§ Records from a data collection:
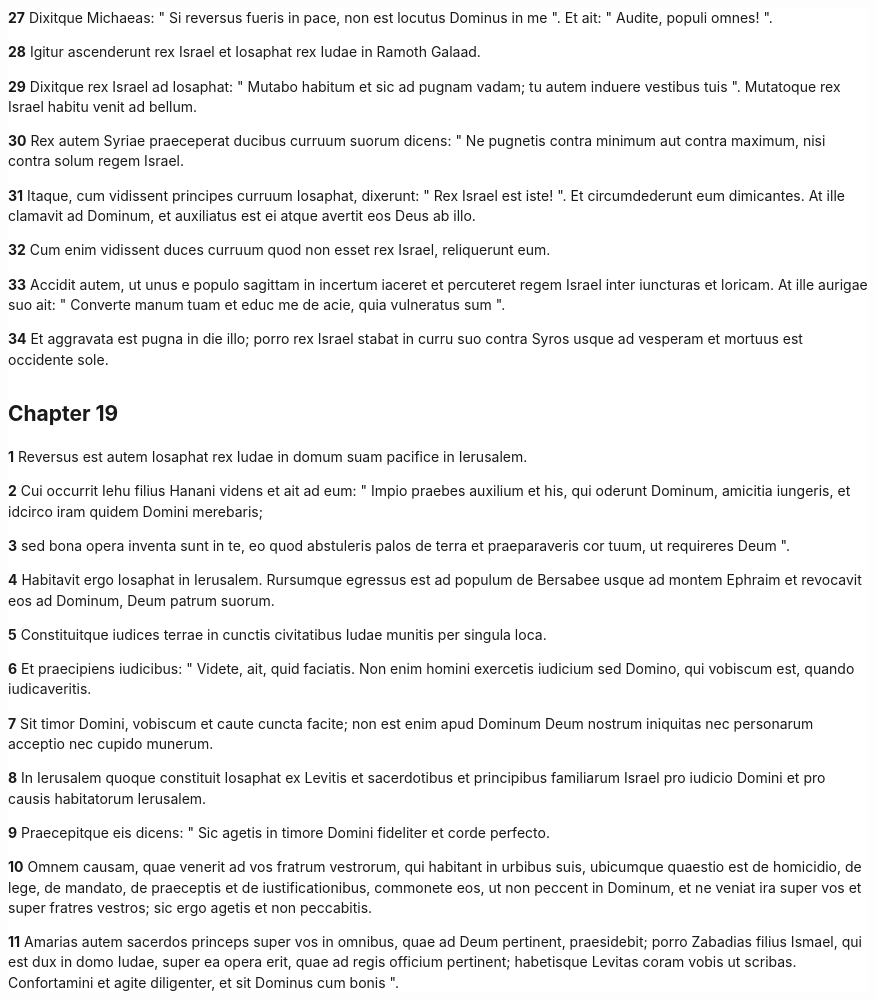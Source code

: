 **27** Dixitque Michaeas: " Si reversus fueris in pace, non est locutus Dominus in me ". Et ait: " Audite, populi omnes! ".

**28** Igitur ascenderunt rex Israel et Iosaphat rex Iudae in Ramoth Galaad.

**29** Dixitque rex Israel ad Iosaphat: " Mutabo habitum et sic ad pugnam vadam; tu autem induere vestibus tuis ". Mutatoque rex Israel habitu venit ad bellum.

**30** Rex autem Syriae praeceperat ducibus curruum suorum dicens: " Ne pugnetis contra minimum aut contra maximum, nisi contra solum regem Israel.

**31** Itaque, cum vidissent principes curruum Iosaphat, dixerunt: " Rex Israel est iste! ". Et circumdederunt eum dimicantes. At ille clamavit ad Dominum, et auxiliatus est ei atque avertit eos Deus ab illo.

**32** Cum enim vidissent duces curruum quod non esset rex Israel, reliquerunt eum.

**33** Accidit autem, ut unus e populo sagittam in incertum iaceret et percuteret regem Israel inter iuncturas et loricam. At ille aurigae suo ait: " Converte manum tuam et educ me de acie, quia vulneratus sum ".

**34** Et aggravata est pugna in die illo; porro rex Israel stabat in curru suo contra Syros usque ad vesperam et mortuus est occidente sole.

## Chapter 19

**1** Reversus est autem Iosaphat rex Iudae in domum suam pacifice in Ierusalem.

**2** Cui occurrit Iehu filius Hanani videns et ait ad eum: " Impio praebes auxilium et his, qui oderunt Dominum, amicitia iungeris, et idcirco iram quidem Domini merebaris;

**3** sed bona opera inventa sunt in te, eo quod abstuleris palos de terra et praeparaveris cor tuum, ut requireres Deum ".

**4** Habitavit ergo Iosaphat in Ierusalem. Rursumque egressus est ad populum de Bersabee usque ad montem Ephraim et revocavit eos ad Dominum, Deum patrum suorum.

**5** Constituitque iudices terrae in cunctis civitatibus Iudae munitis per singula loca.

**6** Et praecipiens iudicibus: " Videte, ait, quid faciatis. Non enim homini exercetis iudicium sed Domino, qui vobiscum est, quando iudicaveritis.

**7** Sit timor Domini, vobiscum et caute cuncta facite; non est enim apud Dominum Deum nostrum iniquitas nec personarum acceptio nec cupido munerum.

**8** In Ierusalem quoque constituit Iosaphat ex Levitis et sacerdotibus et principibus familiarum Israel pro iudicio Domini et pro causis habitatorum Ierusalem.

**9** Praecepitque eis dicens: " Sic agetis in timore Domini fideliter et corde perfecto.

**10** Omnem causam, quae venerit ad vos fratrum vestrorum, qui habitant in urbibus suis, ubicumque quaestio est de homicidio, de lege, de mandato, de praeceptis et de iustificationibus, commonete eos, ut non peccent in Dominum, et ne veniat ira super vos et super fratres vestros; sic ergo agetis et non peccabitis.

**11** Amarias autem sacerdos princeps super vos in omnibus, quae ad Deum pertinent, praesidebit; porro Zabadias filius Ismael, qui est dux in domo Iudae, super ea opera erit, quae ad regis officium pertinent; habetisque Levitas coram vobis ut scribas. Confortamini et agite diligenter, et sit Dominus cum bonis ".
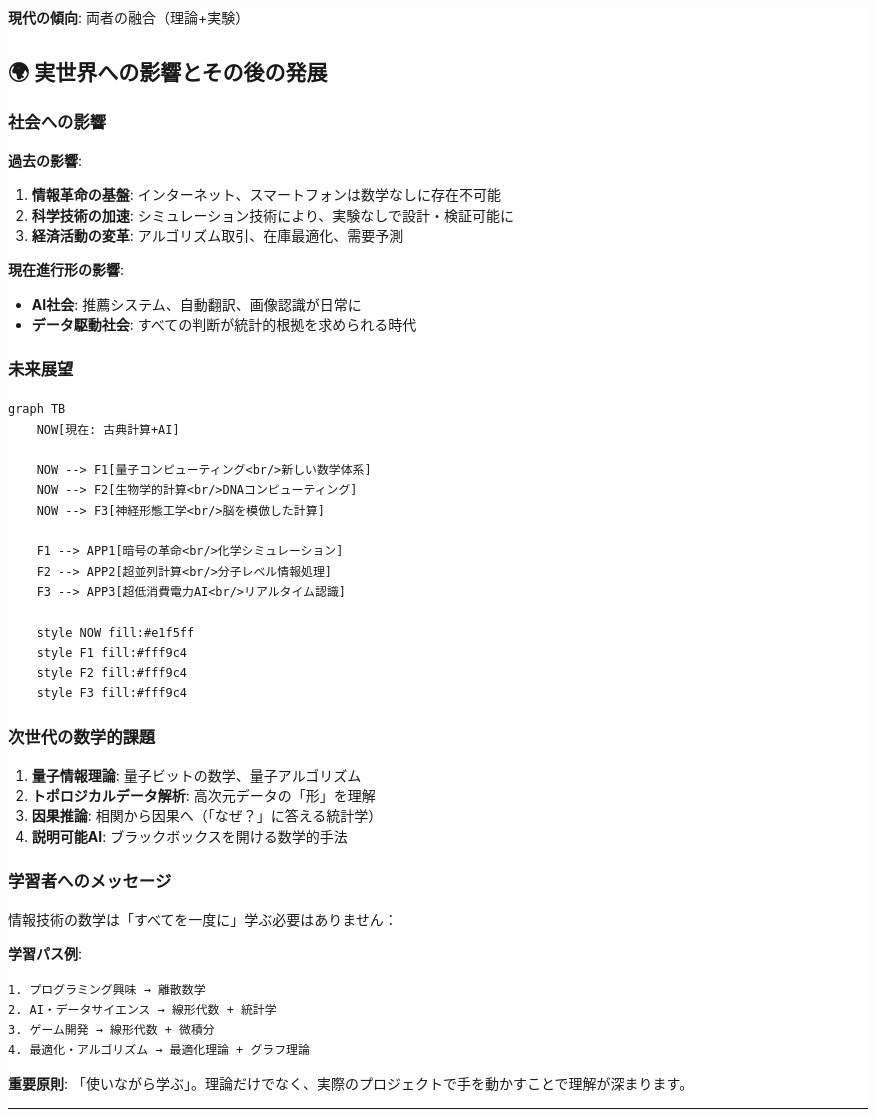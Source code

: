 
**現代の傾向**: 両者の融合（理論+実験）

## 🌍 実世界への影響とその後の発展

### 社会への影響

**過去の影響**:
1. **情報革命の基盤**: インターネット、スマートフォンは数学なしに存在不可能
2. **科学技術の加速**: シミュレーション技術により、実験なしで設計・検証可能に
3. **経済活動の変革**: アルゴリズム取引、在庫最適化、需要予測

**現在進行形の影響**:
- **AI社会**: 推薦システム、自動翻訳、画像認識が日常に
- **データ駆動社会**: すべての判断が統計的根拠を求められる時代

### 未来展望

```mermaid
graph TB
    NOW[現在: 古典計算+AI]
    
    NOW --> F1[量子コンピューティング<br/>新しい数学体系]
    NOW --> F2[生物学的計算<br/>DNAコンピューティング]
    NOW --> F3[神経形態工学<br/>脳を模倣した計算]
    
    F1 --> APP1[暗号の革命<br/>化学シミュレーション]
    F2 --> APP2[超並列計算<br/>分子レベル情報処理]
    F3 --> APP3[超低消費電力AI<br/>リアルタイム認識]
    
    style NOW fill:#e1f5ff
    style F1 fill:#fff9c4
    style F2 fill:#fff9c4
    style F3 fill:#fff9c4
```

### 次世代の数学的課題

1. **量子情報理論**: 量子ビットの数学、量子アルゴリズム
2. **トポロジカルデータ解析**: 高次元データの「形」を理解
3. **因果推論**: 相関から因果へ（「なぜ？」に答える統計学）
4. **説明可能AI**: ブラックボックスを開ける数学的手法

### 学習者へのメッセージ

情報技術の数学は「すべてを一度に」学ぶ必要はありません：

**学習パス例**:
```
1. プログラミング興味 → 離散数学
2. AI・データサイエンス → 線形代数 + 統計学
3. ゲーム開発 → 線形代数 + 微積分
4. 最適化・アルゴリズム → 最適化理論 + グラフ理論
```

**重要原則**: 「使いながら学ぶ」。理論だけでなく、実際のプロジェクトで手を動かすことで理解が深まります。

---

* * *

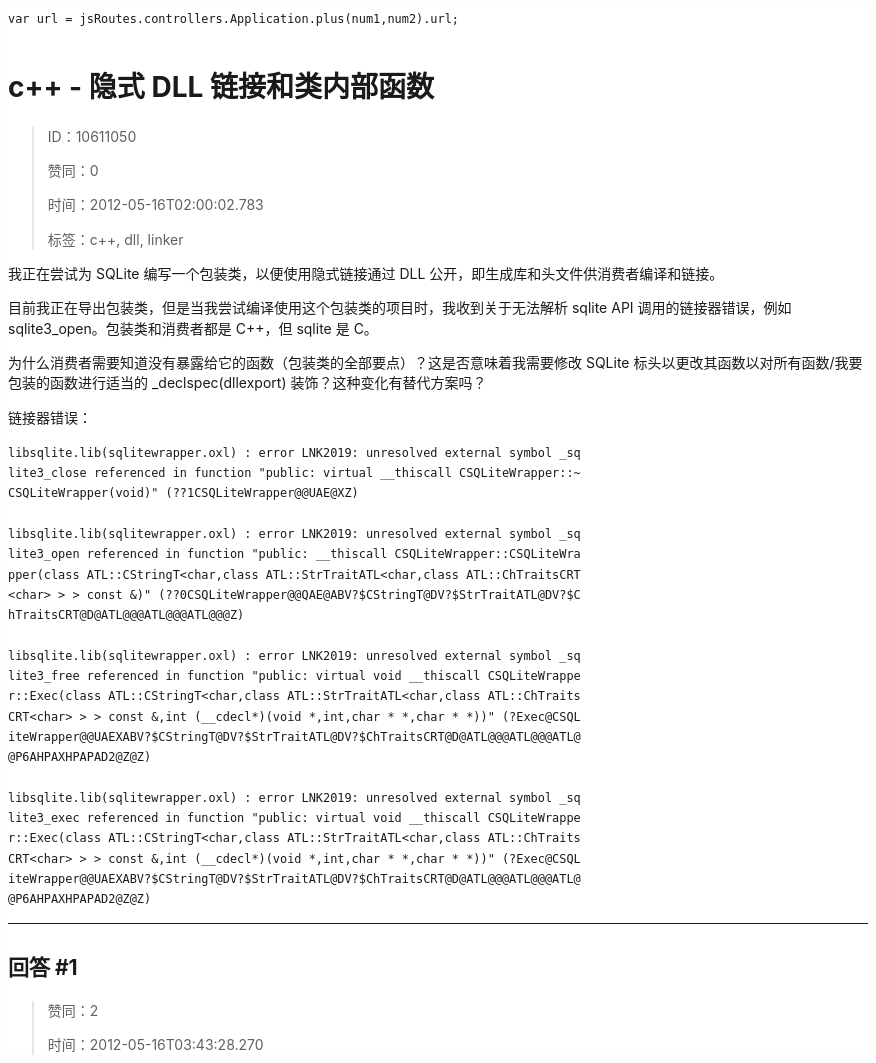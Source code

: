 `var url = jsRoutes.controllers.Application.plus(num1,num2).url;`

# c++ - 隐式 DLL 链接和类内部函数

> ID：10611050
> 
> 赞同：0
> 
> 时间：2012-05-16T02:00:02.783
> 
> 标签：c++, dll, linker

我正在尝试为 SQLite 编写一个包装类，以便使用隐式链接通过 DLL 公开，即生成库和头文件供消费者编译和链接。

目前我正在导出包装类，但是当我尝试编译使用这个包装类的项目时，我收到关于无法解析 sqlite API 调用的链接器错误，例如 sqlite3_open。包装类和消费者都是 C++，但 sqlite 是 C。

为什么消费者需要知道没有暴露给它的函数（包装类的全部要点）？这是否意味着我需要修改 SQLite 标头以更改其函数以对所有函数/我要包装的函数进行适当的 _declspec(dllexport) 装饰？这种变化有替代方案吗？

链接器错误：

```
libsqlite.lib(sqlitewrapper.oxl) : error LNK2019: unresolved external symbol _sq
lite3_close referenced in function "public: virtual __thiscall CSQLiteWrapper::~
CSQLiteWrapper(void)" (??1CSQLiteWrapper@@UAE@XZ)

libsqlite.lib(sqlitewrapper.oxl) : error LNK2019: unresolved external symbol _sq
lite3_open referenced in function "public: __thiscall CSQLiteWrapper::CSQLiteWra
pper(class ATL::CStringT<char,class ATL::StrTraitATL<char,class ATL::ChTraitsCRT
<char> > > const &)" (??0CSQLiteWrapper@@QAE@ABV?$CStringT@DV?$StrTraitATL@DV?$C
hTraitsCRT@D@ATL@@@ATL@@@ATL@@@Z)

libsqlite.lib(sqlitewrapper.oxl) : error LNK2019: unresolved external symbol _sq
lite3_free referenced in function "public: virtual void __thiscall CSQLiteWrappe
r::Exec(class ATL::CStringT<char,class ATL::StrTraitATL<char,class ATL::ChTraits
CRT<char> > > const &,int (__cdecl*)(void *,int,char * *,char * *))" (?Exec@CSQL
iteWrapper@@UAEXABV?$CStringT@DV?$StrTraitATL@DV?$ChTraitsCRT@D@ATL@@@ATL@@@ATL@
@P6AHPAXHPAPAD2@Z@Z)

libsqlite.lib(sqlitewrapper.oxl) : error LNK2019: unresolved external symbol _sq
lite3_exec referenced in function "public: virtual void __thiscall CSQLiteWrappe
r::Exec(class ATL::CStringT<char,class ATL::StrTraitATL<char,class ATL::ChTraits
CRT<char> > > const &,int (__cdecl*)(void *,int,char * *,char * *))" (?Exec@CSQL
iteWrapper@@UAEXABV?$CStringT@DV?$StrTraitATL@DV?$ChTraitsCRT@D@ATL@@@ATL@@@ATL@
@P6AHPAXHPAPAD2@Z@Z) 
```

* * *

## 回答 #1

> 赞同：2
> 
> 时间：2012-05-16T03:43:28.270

§ Task brief:
Check every line in the entries for the word "usque". State how many have it, with no other text.

§ Written solution:
2